▸ **Material shown**:
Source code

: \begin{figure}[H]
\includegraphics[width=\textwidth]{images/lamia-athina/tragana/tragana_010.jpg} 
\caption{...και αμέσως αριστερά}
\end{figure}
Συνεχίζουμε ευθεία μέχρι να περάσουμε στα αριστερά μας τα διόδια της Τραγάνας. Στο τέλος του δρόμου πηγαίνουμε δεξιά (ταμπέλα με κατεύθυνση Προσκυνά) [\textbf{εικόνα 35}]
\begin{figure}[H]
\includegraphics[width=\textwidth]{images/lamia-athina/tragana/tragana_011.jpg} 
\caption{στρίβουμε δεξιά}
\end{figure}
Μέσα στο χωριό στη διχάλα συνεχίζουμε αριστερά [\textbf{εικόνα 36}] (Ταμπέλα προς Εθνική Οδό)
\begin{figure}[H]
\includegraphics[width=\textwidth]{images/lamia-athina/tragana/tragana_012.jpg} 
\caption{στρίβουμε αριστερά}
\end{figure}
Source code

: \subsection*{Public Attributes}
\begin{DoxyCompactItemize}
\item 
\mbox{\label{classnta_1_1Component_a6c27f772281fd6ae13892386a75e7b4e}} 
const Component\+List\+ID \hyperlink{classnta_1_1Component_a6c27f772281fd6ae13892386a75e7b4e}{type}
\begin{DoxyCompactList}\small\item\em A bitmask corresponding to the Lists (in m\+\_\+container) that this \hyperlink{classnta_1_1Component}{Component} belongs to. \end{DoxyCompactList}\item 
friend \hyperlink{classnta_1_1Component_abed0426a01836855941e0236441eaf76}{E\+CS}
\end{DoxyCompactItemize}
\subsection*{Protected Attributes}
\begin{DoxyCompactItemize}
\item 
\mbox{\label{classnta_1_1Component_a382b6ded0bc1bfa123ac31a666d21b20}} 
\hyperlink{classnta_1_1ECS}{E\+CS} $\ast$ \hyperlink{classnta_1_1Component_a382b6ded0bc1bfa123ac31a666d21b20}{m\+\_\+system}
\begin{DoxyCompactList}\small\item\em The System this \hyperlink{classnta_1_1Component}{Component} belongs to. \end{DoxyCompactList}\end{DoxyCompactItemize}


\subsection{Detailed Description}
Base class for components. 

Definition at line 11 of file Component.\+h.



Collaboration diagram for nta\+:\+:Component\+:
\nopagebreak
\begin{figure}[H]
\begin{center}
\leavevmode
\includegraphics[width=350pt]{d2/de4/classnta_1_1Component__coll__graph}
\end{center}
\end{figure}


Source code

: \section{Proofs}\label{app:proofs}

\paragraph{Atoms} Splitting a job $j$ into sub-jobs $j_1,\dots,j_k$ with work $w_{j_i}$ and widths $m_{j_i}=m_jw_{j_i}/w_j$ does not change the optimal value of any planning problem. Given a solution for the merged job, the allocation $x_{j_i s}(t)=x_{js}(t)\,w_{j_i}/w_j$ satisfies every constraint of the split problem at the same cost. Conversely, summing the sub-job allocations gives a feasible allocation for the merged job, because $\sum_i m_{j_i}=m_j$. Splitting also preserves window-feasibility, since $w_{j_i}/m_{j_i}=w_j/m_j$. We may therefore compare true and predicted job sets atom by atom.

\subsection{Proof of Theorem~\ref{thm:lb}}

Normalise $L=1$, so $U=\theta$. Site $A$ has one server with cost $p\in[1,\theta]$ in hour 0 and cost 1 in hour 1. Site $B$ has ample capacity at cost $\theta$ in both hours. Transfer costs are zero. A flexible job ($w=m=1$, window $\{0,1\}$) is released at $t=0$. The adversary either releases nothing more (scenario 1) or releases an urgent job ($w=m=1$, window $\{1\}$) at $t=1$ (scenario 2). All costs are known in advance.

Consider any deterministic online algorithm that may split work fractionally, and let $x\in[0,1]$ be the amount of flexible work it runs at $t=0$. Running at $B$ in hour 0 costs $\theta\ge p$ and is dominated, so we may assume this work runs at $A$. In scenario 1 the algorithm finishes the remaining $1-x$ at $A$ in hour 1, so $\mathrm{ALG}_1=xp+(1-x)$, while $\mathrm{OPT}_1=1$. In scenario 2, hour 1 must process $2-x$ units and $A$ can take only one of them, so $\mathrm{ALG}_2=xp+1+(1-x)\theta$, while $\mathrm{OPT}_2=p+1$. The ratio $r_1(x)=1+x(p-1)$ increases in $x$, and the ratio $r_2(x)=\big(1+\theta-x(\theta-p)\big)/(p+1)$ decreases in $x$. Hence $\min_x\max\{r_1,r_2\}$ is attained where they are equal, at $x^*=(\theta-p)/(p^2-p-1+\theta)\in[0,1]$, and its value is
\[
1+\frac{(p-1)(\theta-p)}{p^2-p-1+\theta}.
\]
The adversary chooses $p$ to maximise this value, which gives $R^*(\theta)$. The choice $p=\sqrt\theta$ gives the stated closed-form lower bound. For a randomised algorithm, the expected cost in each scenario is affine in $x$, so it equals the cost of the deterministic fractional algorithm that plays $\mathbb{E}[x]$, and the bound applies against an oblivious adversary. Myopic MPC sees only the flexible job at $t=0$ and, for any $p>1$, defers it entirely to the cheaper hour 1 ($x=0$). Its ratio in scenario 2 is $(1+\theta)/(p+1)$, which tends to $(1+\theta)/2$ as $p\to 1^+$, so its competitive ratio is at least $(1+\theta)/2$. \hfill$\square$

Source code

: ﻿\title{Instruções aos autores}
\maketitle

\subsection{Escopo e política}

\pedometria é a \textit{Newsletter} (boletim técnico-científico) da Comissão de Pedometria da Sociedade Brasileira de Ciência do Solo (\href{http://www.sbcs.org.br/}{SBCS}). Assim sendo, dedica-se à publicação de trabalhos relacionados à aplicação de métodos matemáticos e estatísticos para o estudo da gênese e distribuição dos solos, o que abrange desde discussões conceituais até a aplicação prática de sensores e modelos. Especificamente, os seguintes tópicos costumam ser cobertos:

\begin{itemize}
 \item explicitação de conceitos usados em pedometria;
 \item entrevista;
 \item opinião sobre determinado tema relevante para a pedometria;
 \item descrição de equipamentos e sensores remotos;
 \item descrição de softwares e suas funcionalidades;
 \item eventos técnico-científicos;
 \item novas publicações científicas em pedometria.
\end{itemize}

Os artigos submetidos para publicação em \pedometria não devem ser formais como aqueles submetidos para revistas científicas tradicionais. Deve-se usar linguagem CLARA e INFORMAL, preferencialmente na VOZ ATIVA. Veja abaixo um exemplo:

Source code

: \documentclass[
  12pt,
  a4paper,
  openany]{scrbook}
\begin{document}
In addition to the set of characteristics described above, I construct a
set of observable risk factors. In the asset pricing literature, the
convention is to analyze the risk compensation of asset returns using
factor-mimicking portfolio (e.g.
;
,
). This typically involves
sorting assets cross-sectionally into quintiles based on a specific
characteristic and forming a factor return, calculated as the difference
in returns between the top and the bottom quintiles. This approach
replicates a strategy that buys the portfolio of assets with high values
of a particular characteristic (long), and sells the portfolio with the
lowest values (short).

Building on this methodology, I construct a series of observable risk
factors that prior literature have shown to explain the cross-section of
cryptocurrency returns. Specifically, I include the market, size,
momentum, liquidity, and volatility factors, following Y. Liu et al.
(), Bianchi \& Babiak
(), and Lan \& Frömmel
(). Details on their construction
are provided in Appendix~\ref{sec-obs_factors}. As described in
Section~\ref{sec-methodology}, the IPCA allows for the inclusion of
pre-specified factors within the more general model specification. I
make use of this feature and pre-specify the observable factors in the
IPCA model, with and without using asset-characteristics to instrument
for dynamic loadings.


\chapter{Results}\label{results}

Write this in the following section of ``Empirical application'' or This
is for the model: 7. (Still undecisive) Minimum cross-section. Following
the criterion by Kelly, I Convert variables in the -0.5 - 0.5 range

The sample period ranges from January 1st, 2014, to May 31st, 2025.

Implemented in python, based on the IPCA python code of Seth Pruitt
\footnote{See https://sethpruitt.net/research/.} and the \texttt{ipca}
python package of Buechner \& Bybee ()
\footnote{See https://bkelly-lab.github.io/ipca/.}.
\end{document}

▸ **What this task involves**: Return, please, every line from the one that contains "factors that prior" through the final line of the listing, exactly, and no others.

▸ **Written reply**:
factors that prior literature have shown to explain the cross-section of
cryptocurrency returns. Specifically, I include the market, size,
momentum, liquidity, and volatility factors, following Y. Liu et al.
(), Bianchi \& Babiak
(), and Lan \& Frömmel
(). Details on their construction
are provided in Appendix~\ref{sec-obs_factors}. As described in
Section~\ref{sec-methodology}, the IPCA allows for the inclusion of
pre-specified factors within the more general model specification. I
make use of this feature and pre-specify the observable factors in the
IPCA model, with and without using asset-characteristics to instrument
for dynamic loadings.


\chapter{Results}\label{results}

Write this in the following section of ``Empirical application'' or This
is for the model: 7. (Still undecisive) Minimum cross-section. Following
the criterion by Kelly, I Convert variables in the -0.5 - 0.5 range

The sample period ranges from January 1st, 2014, to May 31st, 2025.

Implemented in python, based on the IPCA python code of Seth Pruitt
\footnote{See https://sethpruitt.net/research/.} and the \texttt{ipca}
python package of Buechner \& Bybee ()
\footnote{See https://bkelly-lab.github.io/ipca/.}.
\end{document}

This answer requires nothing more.